▸ Input data
+ + + + +
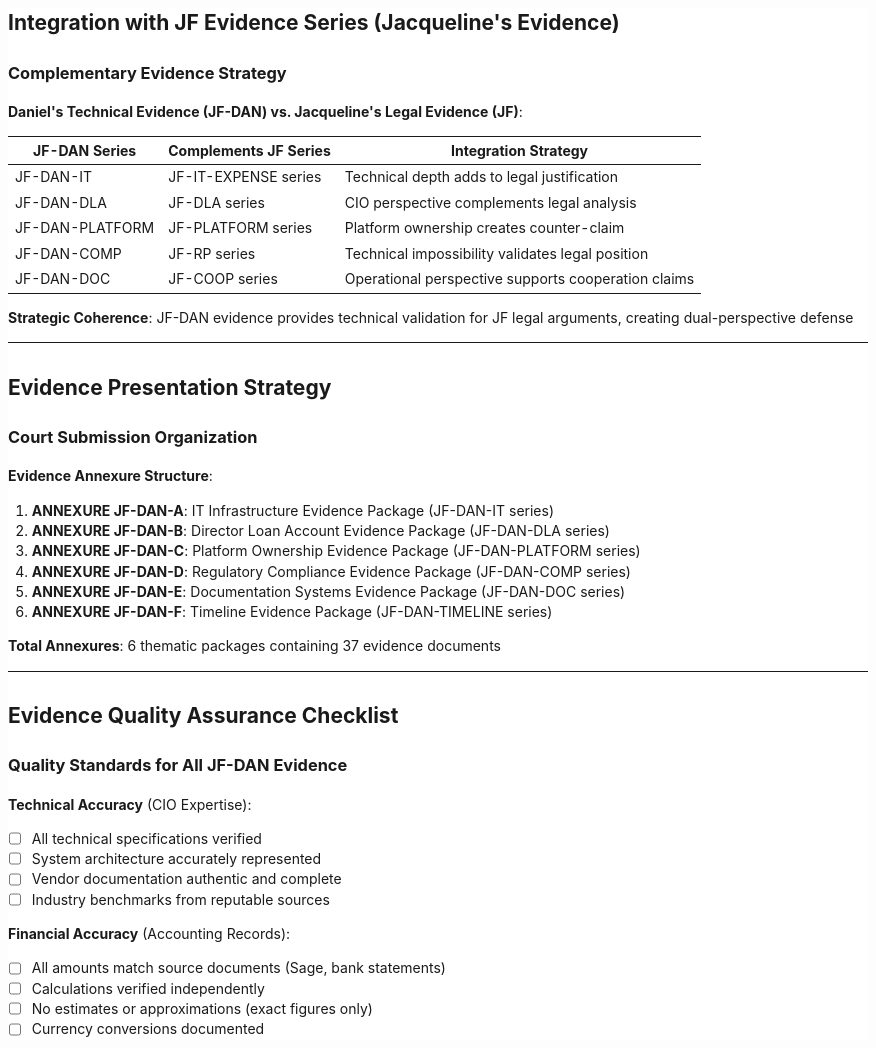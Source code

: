 ## Integration with JF Evidence Series (Jacqueline's Evidence)

### Complementary Evidence Strategy

**Daniel's Technical Evidence (JF-DAN) vs. Jacqueline's Legal Evidence (JF)**:

| JF-DAN Series | Complements JF Series | Integration Strategy |
|---------------|----------------------|---------------------|
| JF-DAN-IT | JF-IT-EXPENSE series | Technical depth adds to legal justification |
| JF-DAN-DLA | JF-DLA series | CIO perspective complements legal analysis |
| JF-DAN-PLATFORM | JF-PLATFORM series | Platform ownership creates counter-claim |
| JF-DAN-COMP | JF-RP series | Technical impossibility validates legal position |
| JF-DAN-DOC | JF-COOP series | Operational perspective supports cooperation claims |

**Strategic Coherence**: JF-DAN evidence provides technical validation for JF legal arguments, creating dual-perspective defense

---

## Evidence Presentation Strategy

### Court Submission Organization

**Evidence Annexure Structure**:

1. **ANNEXURE JF-DAN-A**: IT Infrastructure Evidence Package (JF-DAN-IT series)
2. **ANNEXURE JF-DAN-B**: Director Loan Account Evidence Package (JF-DAN-DLA series)
3. **ANNEXURE JF-DAN-C**: Platform Ownership Evidence Package (JF-DAN-PLATFORM series)
4. **ANNEXURE JF-DAN-D**: Regulatory Compliance Evidence Package (JF-DAN-COMP series)
5. **ANNEXURE JF-DAN-E**: Documentation Systems Evidence Package (JF-DAN-DOC series)
6. **ANNEXURE JF-DAN-F**: Timeline Evidence Package (JF-DAN-TIMELINE series)

**Total Annexures**: 6 thematic packages containing 37 evidence documents

---

## Evidence Quality Assurance Checklist

### Quality Standards for All JF-DAN Evidence

**Technical Accuracy** (CIO Expertise):
- [ ] All technical specifications verified
- [ ] System architecture accurately represented
- [ ] Vendor documentation authentic and complete
- [ ] Industry benchmarks from reputable sources

**Financial Accuracy** (Accounting Records):
- [ ] All amounts match source documents (Sage, bank statements)
- [ ] Calculations verified independently
- [ ] No estimates or approximations (exact figures only)
- [ ] Currency conversions documented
+ + + + +
▸ The problem
Look above for the line holding "Integration Strategy |". Print it and every line after it, exactly, through the line holding "legal justification |".

▸ Your response
| JF-DAN Series | Complements JF Series | Integration Strategy |
|---------------|----------------------|---------------------|
| JF-DAN-IT | JF-IT-EXPENSE series | Technical depth adds to legal justification |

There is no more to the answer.